Der kleine himmelblaue Drache ist frühlingsmüde
Gutenachtmärchen im frühen Frühling – Auch in Höhlen kann es laut und fröhlich zugehen
„Ist es vorbei? Ich muss doch mal nachsehen!“
Vorsichtig streckte der kleine himmelblaue Drache die Nase aus der engen Felsspalte der Höhle, in der er mit seinen Gefährten, dem achtbeinigen blinden Höhlenmolch und den ewig singenden Murmelleuten die Winterzeit verbracht hatte. Die Welt da draußen fehlte ihm und er wollte wieder Licht sehen, den Himmel die Sonne, die Wolken und die Lebewesen auf der Erde, die Menschen und Tiere.
„Der Winter ist lang gewesen“, sagte er. „Ich möchte das Leben wieder sehen.“
„Hier ist auch Leben.

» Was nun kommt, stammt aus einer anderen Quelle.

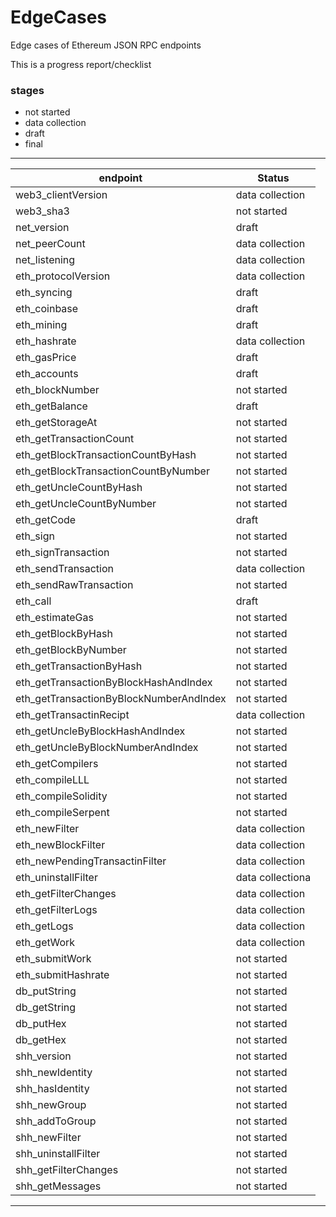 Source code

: # EdgeCases
Edge cases of Ethereum JSON RPC endpoints

This is a progress report/checklist 

### stages
- not started
- data collection
- draft
- final

---
| endpoint | Status |
|---|---|
| web3_clientVersion|data collection
| web3_sha3|not started|
| net_version|draft|
| net_peerCount|data collection|
| net_listening|data collection|
| eth_protocolVersion|data collection|
| eth_syncing|draft|
| eth_coinbase|draft|
| eth_mining|draft|
| eth_hashrate|data collection|
| eth_gasPrice|draft|
| eth_accounts|draft|
| eth_blockNumber|not started|
| eth_getBalance|draft|
| eth_getStorageAt|not started|
| eth_getTransactionCount|not started|
| eth_getBlockTransactionCountByHash|not started|
| eth_getBlockTransactionCountByNumber|not started|
| eth_getUncleCountByHash|not started|
| eth_getUncleCountByNumber|not started|
| eth_getCode|draft|
| eth_sign|not started|
| eth_signTransaction|not started|
| eth_sendTransaction|data collection|
| eth_sendRawTransaction|not started|
| eth_call|draft|
| eth_estimateGas|not started|
| eth_getBlockByHash|not started|
| eth_getBlockByNumber|not started|
| eth_getTransactionByHash|not started|
| eth_getTransactionByBlockHashAndIndex|not started|
| eth_getTransactionByBlockNumberAndIndex|not started|
| eth_getTransactinRecipt|data collection|
| eth_getUncleByBlockHashAndIndex|not started|
| eth_getUncleByBlockNumberAndIndex|not started|
| eth_getCompilers|not started|
| eth_compileLLL|not started|
| eth_compileSolidity|not started|
| eth_compileSerpent|not started|
| eth_newFilter|data collection|
| eth_newBlockFilter|data collection|
| eth_newPendingTransactinFilter|data collection|
| eth_uninstallFilter|data collectiona|
| eth_getFilterChanges|data collection|
| eth_getFilterLogs|data collection|
| eth_getLogs|data collection|
| eth_getWork|data collection|
| eth_submitWork|not started|
| eth_submitHashrate|not started|
| db_putString|not started|
| db_getString|not started|
| db_putHex|not started|
| db_getHex|not started|
| shh_version|not started|
| shh_newIdentity|not started|
| shh_hasIdentity|not started|
| shh_newGroup|not started|
| shh_addToGroup|not started|
| shh_newFilter|not started|
| shh_uninstallFilter|not started|
| shh_getFilterChanges|not started|
| shh_getMessages |not started|
---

Oder langweilst du dich mit uns?“, meinte der alte Molch und einer der Murmelleute fragte:
„Sollen wir dir noch ein Lied singen?“
Der kleine Drache unterdrückte einen Seufzer. Alles, bloß kein weiteres Lied der Murmelleute mehr. Den ganzen Winter über hatten sie gesungen und gesummt und geflüstert und gebrabbelt, gemurmelt und geraunt und geredet, geredet, geredet. In einem fort. Keinen Nacht ist er zum Schlafen gekommen und auch am Tag nicht, und nun war er müde.

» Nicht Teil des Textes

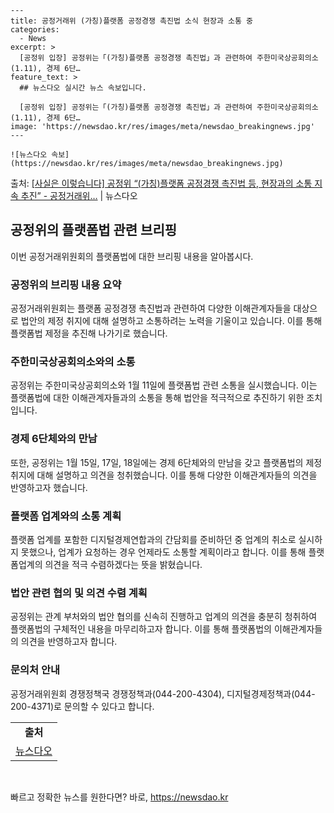     ---
    title: 공정거래위 (가칭)플랫폼 공정경쟁 촉진법 소식 현장과 소통 중
    categories:
      - News
    excerpt: >
      [공정위 입장] 공정위는「(가칭)플랫폼 공정경쟁 촉진법」과 관련하여 주한미국상공회의소(1.11), 경제 6단…
    feature_text: >
      ## 뉴스다오 실시간 뉴스 속보입니다.
    
      [공정위 입장] 공정위는「(가칭)플랫폼 공정경쟁 촉진법」과 관련하여 주한미국상공회의소(1.11), 경제 6단…
    image: 'https://newsdao.kr/res/images/meta/newsdao_breakingnews.jpg'
    ---
    
    ![뉴스다오 속보](https://newsdao.kr/res/images/meta/newsdao_breakingnews.jpg)

<p>출처: <a href="https://newsdao.kr/3058" rel="dofollow">[사실은 이렇습니다] 공정위 “(가칭)플랫폼 공정경쟁 촉진법 등, 현장과의 소통 지속 추진”  - 공정거래위…</a> | 뉴스다오</p>

<h2 data-ke-size="size26">공정위의 플랫폼법 관련 브리핑</h2>
이번 공정거래위원회의 플랫폼법에 대한 브리핑 내용을 알아봅시다.

<h3>공정위의 브리핑 내용 요약</h3>
<p data-ke-size="size16">공정거래위원회는 플랫폼 공정경쟁 촉진법과 관련하여 다양한 이해관계자들을 대상으로 법안의 제정 취지에 대해 설명하고 소통하려는 노력을 기울이고 있습니다. 이를 통해 플랫폼법 제정을 추진해 나가기로 했습니다.</p>

<h3>주한미국상공회의소와의 소통</h3>
<p data-ke-size="size16">공정위는 주한미국상공회의소와 1월 11일에 플랫폼법 관련 소통을 실시했습니다. 이는 플랫폼법에 대한 이해관계자들과의 소통을 통해 법안을 적극적으로 추진하기 위한 조치입니다.</p>

<h3>경제 6단체와의 만남</h3>
<p data-ke-size="size16">또한, 공정위는 1월 15일, 17일, 18일에는 경제 6단체와의 만남을 갖고 플랫폼법의 제정 취지에 대해 설명하고 의견을 청취했습니다. 이를 통해 다양한 이해관계자들의 의견을 반영하고자 했습니다.</p>

<h3>플랫폼 업계와의 소통 계획</h3>
<p data-ke-size="size16">플랫폼 업계를 포함한 디지털경제연합과의 간담회를 준비하던 중 업계의 취소로 실시하지 못했으나, 업계가 요청하는 경우 언제라도 소통할 계획이라고 합니다. 이를 통해 플랫폼업계의 의견을 적극 수렴하겠다는 뜻을 밝혔습니다.</p>

<h3>법안 관련 협의 및 의견 수렴 계획</h3>
<p data-ke-size="size16">공정위는 관계 부처와의 법안 협의를 신속히 진행하고 업계의 의견을 충분히 청취하여 플랫폼법의 구체적인 내용을 마무리하고자 합니다. 이를 통해 플랫폼법의 이해관계자들의 의견을 반영하고자 합니다.</p>

<h3>문의처 안내</h3>
<p data-ke-size="size16">공정거래위원회 경쟁정책국 경쟁정책과(044-200-4304), 디지털경제정책과(044-200-4371)로 문의할 수 있다고 합니다.</p>

<table>
	<tr>
		<td style="text-align: center; height: 17px;"><b>출처</b></td>
	</tr>
	<tr>
		<td style="text-align: center; height: 17px;"><a href="https://newsdao.kr/3058">뉴스다오</a></td>
	</tr>
</table>
<p data-ke-size="size16">&nbsp;</p> 

빠르고 정확한 뉴스를 원한다면? 바로, <a href="https://newsdao.kr" rel="dofollow">https://newsdao.kr</a>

„Später!“, sagte er schnell. „Ich muss erst einmal nachsehen, ob dieses eisige Eis noch immer den Höhlenausgang versperrt. Vielleicht wartet schon der Frühling da draußen auf uns. Wäre das nicht wunderbar?“
Er streckte die Nase noch ein bisschen weiter aus dem Felsspalt, bis er nicht mehr weiter kam. Die hellblau schimmernde Eisscheibe versperrte nicht mehr ganz so dick den Weg.

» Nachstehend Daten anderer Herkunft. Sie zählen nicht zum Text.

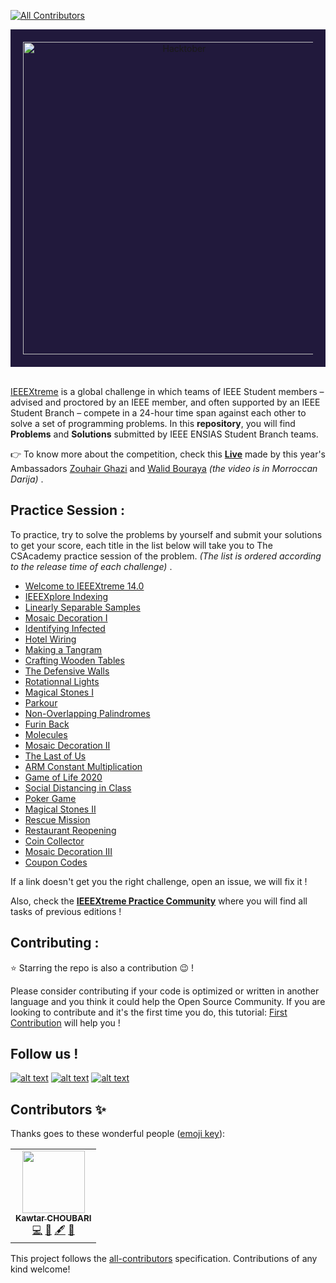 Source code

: 
<!-- ALL-CONTRIBUTORS-BADGE:START - Do not remove or modify this section -->
[![All Contributors](https://img.shields.io/badge/all_contributors-1-orange.svg?style=flat-square)](#contributors-)
<!-- ALL-CONTRIBUTORS-BADGE:END -->


<div style='background-color:#21193c; padding:20px' align="center">
    <img alt="Hacktober" src="https://ieeextreme.org/wp-content/uploads/2020/06/LogoXtreme14-Color.png" width="500" />
</div>
<br>

[IEEEXtreme](https://ieeextreme.org/) is a global challenge in which teams of IEEE Student members – advised and proctored by an IEEE member, and often supported by an IEEE Student Branch – compete in a 24-hour time span against each other to solve a set of programming problems. In this __repository__, you will find __Problems__ and __Solutions__ submitted by  IEEE ENSIAS Student Branch teams.

:point_right: To know more about the competition, check this __[Live](https://youtu.be/MZXnW10qir4)__ made by this year's Ambassadors [Zouhair Ghazi](https://www.linkedin.com/in/zouhair-ghazi-02a71a1a4/) and [Walid Bouraya](https://www.linkedin.com/in/walid-bouraya/) _(the video is in Morroccan Darija)_ .


## Practice Session :

To practice, try to solve the problems by yourself and submit your solutions to get your score, each title in the list below will take you to The CSAcademy practice session of the problem. _(The list is ordered according to the release time of each challenge)_ .

* [Welcome to IEEEXtreme 14.0](https://csacademy.com/contest/ieeextreme-practice/task/welcome-ieeextreme-14)
* [IEEEXplore Indexing](https://csacademy.com/contest/ieeextreme-practice/task/ieeexplore-indexing)
* [Linearly Separable Samples](https://csacademy.com/contest/ieeextreme-practice/task/linearly-separable-samples)
* [Mosaic Decoration I](https://csacademy.com/contest/ieeextreme-practice/task/mosaic1)
* [Identifying Infected](https://csacademy.com/contest/ieeextreme-practice/task/identifying-infected)
* [Hotel Wiring](https://csacademy.com/contest/ieeextreme-practice/task/hotel-wiring)
* [Making a Tangram](https://csacademy.com/contest/ieeextreme-practice/task/making-tangram)
* [Crafting Wooden Tables](https://csacademy.com/contest/ieeextreme-practice/task/crafting-wooden-tables)
* [The Defensive Walls](https://csacademy.com/contest/ieeextreme-practice/task/defensive-walls)
* [Rotationnal Lights](https://csacademy.com/contest/ieeextreme-practice/task/rotational-lights)
* [Magical Stones I](https://csacademy.com/contest/ieeextreme-practice/task/magical-stones)
* [Parkour](https://csacademy.com/contest/ieeextreme-practice/task/parkour)
* [Non-Overlapping Palindromes](https://csacademy.com/contest/ieeextreme-practice/task/nonoverlapping-palindromes)
* [Furin Back](https://csacademy.com/contest/ieeextreme-practice/task/furin-back)
* [Molecules](https://csacademy.com/contest/ieeextreme-practice/task/molecules)
* [Mosaic Decoration II](https://csacademy.com/contest/ieeextreme-practice/task/mosaic2)
* [The Last of Us](https://csacademy.com/contest/ieeextreme-practice/task/the-last-of-us)
* [ARM Constant Multiplication](https://csacademy.com/contest/ieeextreme-practice/task/arm)
* [Game of Life 2020](https://csacademy.com/contest/ieeextreme-practice/task/conway-gameoflife)
* [Social Distancing in Class](https://csacademy.com/contest/ieeextreme-practice/task/social-distancing)
* [Poker Game](https://csacademy.com/contest/ieeextreme-practice/task/poker-game)
* [Magical Stones II](https://csacademy.com/contest/ieeextreme-practice/task/magical-stones-2)
* [Rescue Mission](https://csacademy.com/contest/ieeextreme-practice/task/rescue-mission)
* [Restaurant Reopening](https://csacademy.com/contest/ieeextreme-practice/task/restaurant-reopening)
* [Coin Collector](https://csacademy.com/contest/ieeextreme-practice/task/coin-collector)
* [Mosaic Decoration III](https://csacademy.com/contest/ieeextreme-practice/task/mosaic3)
* [Coupon Codes](https://csacademy.com/contest/ieeextreme-practice/task/coupon-codes)

If a link doesn't get you the right challenge, open an issue, we will fix it ! 

Also, check the __[IEEEXtreme Practice Community](https://csacademy.com/contest/ieeextreme-practice/task/)__ where you will find all tasks of previous editions !

## Contributing :

:star: Starring the repo is also a contribution :wink: !

Please consider contributing if your code is optimized or written in another language and you think it could help the Open Source Community. If you are looking to contribute and it's the first time you do, this tutorial: [First Contribution](https://github.com/firstcontributions/first-contributions) will help you !



## Follow us !
<!-- Please don't remove this: Grab your social icons from https://github.com/carlsednaoui/gitsocial -->
<!-- display the social media buttons in your README -->
[![alt text][2.1]][2]
[![alt text][1.1]][1]
[![alt text][6.1]][6]
<!-- links to social media icons -->
<!-- icons with padding -->
[2.1]: http://i.imgur.com/P3YfQoD.png (facebook icon with padding)
[1.1]: http://i.imgur.com/tXSoThF.png (twitter icon with padding)
[6.1]: http://i.imgur.com/0o48UoR.png (github icon with padding)
<!-- links to your social media accounts -->
<!-- update these accordingly -->
[1]: http://www.twitter.com/EnsiasSb
[2]: http://www.facebook.com/ieee.ensias.studentb
[6]: http://www.github.com/ieee-ensias
<!-- Please don't remove this: Grab your social icons from https://github.com/carlsednaoui/gitsocial -->



## Contributors ✨

Thanks goes to these wonderful people ([emoji key](https://allcontributors.org/docs/en/emoji-key)):

<!-- ALL-CONTRIBUTORS-LIST:START - Do not remove or modify this section -->
<!-- prettier-ignore-start -->
<!-- markdownlint-disable -->
<table>
  <tr>
    <td align="center"><a href="https://www.linkedin.com/in/kawtar-choubari-2226b0150/"><img src="https://avatars3.githubusercontent.com/u/56233818?v=4" width="100px;" alt=""/><br /><sub><b>Kawtar CHOUBARI</b></sub></a><br /><a href="https://github.com/ieee-ensias/IEEEXtreme-14.0/commits?author=choubari" title="Code">💻</a> <a href="https://github.com/ieee-ensias/IEEEXtreme-14.0/pulls?q=is%3Apr+reviewed-by%3Achoubari" title="Reviewed Pull Requests">👀</a> <a href="#content-choubari" title="Content">🖋</a> <a href="https://github.com/ieee-ensias/IEEEXtreme-14.0/commits?author=choubari" title="Documentation">📖</a></td>
  </tr>
</table>

<!-- markdownlint-enable -->
<!-- prettier-ignore-end -->
<!-- ALL-CONTRIBUTORS-LIST:END -->

This project follows the [all-contributors](https://github.com/all-contributors/all-contributors) specification. Contributions of any kind welcome!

„Das Wintereis! Es wird bald weggetaut sein und dann ist endlich der Frühling da. Ich möchte wieder frei sein und das Leben sehen.“
„Wir sind auch das Leben“, murmelte der alte Molch. „Das innere Leben, das Höhlenleben. Und es ist gut. Man kann es aushalten.“
„Und wie! Und wie sehr!“ Aufgeregt sprangen die pelzigen Murmelleute, die Murmellmänner und Murmelfrauen und Murmelkinder, durch die Höhle. „Es ist schön unser Leben hier, so friedlich und frei und still. Da ist keiner, der uns schaden will. Jaja.“
Der kleine himmelblaue Drache seufzte. Still? Oh, wenn es doch still wäre, so könnte man dieses Höhlenleben gut aushalten. Waren diese Murmelleute denn nie müde? Er wollte dies gerade fragen, als ein Murmelmann sich vor ihm aufbaute:
„Und weil es so schön mit uns ist, singen wir dir unser neues Lied.“
Der kleine himmelblaue Drache war zu müde, um sich zu wehren. Er versuchte es trotzdem:
„Macht euch keine Mühen“, sagte er. „Ihr habt mich so lange mit euren Liedern und Geschichten unterhalten, und dafür danke ich euch. Aber nun ruht euch aus und spart eure Kräfte für die Tage des Frühlings. Sie sind wirklich sehr nahe, scheint mir.“
Und ich bin müde, dachte er bei sich. So sehr müde.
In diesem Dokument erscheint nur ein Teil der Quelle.